What is needed:
Search the records for the string "Management", then copy each line where it appears.

Data to process:
⟨
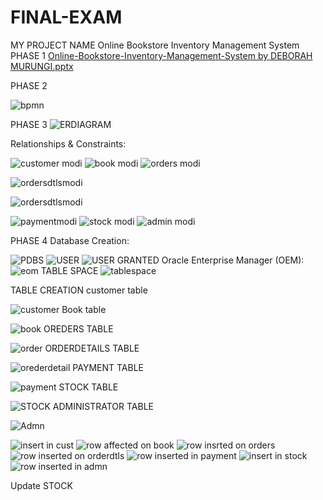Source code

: # FINAL-EXAM
 MY PROJECT NAME
Online Bookstore Inventory Management System
PHASE 1
[Online-Bookstore-Inventory-Management-System by DEBORAH MURUNGI.pptx](https://github.com/user-attachments/files/20430333/Online-Bookstore-Inventory-Management-System.by.DEBORAH.MURUNGI.pptx)

PHASE 2

![bpmn](https://github.com/user-attachments/assets/2140e3a3-daf9-40d5-8f4b-0bfc19b9e400)
 

PHASE 3 
![ERDIAGRAM](https://github.com/user-attachments/assets/16ecc31a-10be-4245-9500-dd4053ea6676)
 

Relationships & Constraints:

![customer modi](https://github.com/user-attachments/assets/a9177f61-25d3-4199-b258-0cfda544e59b)
![book modi](https://github.com/user-attachments/assets/5fde8d2b-2944-4ee9-a626-f534499cff80)
![orders modi](https://github.com/user-attachments/assets/58c58dd8-62d4-49be-9442-80c5f1b170dc)


![ordersdtlsmodi](https://github.com/user-attachments/assets/c10d58d0-4c6c-451e-b313-a04b854af248)

![ordersdtlsmodi](https://github.com/user-attachments/assets/c042cda8-1108-4487-b71f-128d1b230112)

![paymentmodi](https://github.com/user-attachments/assets/9a40180a-29bf-491b-9581-2a615d2848b7)
![stock modi](https://github.com/user-attachments/assets/63fa04d7-aa61-406a-ab3a-898c376dbcff)
![admin modi](https://github.com/user-attachments/assets/ebb2234b-3bcb-4b41-991e-1d24889da012)






PHASE 4 Database Creation:

![PDBS](https://github.com/user-attachments/assets/5a4c7062-5df6-413c-88f8-7cf82b96f59a)
![USER](https://github.com/user-attachments/assets/214949fb-6b1b-4dc4-99fc-8b689603647d)
![USER GRANTED](https://github.com/user-attachments/assets/6ab76039-19b0-4ef5-98ba-562ecbd4c007)
Oracle Enterprise Manager (OEM):
![eom](https://github.com/user-attachments/assets/58bb8861-6a72-41d5-b848-b75d014d0751)
TABLE SPACE
![tablespace](https://github.com/user-attachments/assets/86c6c17d-0c1d-40e9-902e-6cc8780fb6bd)




TABLE CREATION
customer table

![customer](https://github.com/user-attachments/assets/2bb8516d-d683-46ce-b514-d3d8a318cc81)
Book table

![book](https://github.com/user-attachments/assets/8f97e97f-1e89-4656-895f-68673110e298)
OREDERS TABLE

![order](https://github.com/user-attachments/assets/11a90db7-1a9c-411a-8d54-3db91c7ab816)
ORDERDETAILS TABLE

![orederdetail](https://github.com/user-attachments/assets/f625aaad-015d-4470-bca9-c7f67676d084)
PAYMENT TABLE

![payment](https://github.com/user-attachments/assets/1c48467b-bcb2-42e5-bc79-567440ea38bf)
STOCK TABLE

![STOCK](https://github.com/user-attachments/assets/898ae0dd-1c55-4841-b0f7-bc642b653426)
ADMINISTRATOR TABLE

![Admn](https://github.com/user-attachments/assets/0e004162-d706-4259-a81e-7ac4ac2205a7)

 
![insert in cust](https://github.com/user-attachments/assets/a48e276b-37e7-4cb9-9be1-cc0260072527)
![row affected on book](https://github.com/user-attachments/assets/1e97d559-3bda-406a-b5f5-4e898c36b4f0)
![row insrted on orders](https://github.com/user-attachments/assets/97dccb95-aa9a-4b4e-8740-d6c26f090a81)
![row inserted on orderdtls](https://github.com/user-attachments/assets/0437d850-1e09-443c-a63e-fd0fd6fe7ae2) 
![row inserted in payment](https://github.com/user-attachments/assets/94d3eaea-68a1-414f-bff4-6e6e9057a4ba)
![insert in stock](https://github.com/user-attachments/assets/6e7fccd5-cbd1-42bb-993e-843b70e79615)
![row inserted in admn](https://github.com/user-attachments/assets/8538f7cf-a817-4297-beed-6234ef0209d2)

Update STOCK

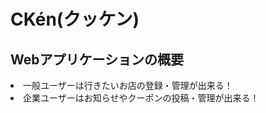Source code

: <h1>CKén(クッケン)</h1>
<h2>Webアプリケーションの概要</h2>
<li>一般ユーザーは行きたいお店の登録・管理が出来る！</li>
<li>企業ユーザーはお知らせやクーポンの投稿・管理が出来る！</li>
⟩
Answer box:
Online Bookstore Inventory Management System
[Online-Bookstore-Inventory-Management-System by DEBORAH MURUNGI.pptx](https://github.com/user-attachments/files/20430333/Online-Bookstore-Inventory-Management-System.by.DEBORAH.MURUNGI.pptx)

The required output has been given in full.